Tkáč also competed at the Olympic Games in 1972 in Munich and in 1980 in Moscow, where he finished fourth. He became world champion in 1974 and 1978. He also won bronze at the world championships in the fixed-start kilometer race in 1970, when he was only 19 years old.

He won the Czechoslovak Sportsman of the Year poll twice, in 1976 and 1978. He was named the country’s best cyclist three times. He finished second behind figure skater Ondrej Nepela in a poll about the Slovak athlete of the 20th century.

Tkáč’s first Olympic experience was bitter. Before the games in Munich, he was one of the favorites for the kilometer race with a solid start, but during training in Brno he fell and painfully injured his hip. Even though he could barely walk, despite his health problems, he had to start at the Olympics at the behest of the officials and finished thirteenth.

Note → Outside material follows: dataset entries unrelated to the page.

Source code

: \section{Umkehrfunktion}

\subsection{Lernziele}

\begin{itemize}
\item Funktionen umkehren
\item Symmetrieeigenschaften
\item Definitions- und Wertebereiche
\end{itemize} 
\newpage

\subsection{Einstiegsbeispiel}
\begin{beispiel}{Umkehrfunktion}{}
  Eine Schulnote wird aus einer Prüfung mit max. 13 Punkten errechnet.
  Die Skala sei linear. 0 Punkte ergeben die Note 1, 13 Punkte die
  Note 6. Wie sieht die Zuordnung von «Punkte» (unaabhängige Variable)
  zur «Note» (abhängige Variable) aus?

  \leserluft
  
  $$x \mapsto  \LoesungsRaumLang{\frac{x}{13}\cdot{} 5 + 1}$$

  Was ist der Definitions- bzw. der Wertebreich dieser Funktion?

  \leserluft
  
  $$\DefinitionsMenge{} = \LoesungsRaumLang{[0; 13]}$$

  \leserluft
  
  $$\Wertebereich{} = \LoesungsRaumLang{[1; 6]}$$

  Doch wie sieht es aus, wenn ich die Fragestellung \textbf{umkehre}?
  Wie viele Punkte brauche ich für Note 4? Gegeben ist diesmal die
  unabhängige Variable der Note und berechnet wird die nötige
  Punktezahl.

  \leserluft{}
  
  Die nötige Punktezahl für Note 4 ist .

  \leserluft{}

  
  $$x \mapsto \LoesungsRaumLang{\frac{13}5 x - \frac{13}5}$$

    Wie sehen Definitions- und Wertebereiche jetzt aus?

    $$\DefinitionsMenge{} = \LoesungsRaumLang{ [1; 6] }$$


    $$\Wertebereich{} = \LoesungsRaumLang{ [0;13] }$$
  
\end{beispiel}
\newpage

For the failure, he was punished by exclusion from the national team, which angered the temperamental rider so much that he stopped training. He returned to training only after a few months under the impression of the triumph of his friend from Slovan Bratislava Nepela at the World Figure Skating Championships in Bratislava.

After his return, he switched to sprinting, in which he achieved the greatest success. Tkáč’s most famous moments came at the Olympic Games in Montreal, where, as an unseeded player, he went over all his opponents to reach the finals. In it, coach Jaromír Žák’s protégé, after three exciting races, also managed the Frenchman Daniel Morelon, the biggest favorite and his old role model.

In the royal discipline on the track, he triumphed for the first time two years earlier at the world championship, also in Montreal, although he raced on a production bike of the Favorit brand. Only then, at the instigation of the Prime Minister at the time, Lubomír Štrougal, did he receive four top-of-the-line Italian custom-made machines.

Tkáč won the second rainbow jersey in 1978 in Munich, even though he wanted to end his career before the World Cup and did not train properly for half a year. He finished fourth at the 1980 Olympics in Moscow.

After the end of his career, he started coaching the national team. Later, he was an adviser at the Ministry of Defense, worked in the Slovak Olympic Committee and headed the national cycling association for ten years. In addition, he ran a business.

Paradoxically, the legendary cyclist never had his own bike. “My parents didn’t buy me one out of fear, because I was very temperamental. I already received another one from the club or the state,” the native of Lozorn, near Bratislava, recalled in the past. His successful sporting destiny was once decided by a recruitment race, which he won on a borrowed bike.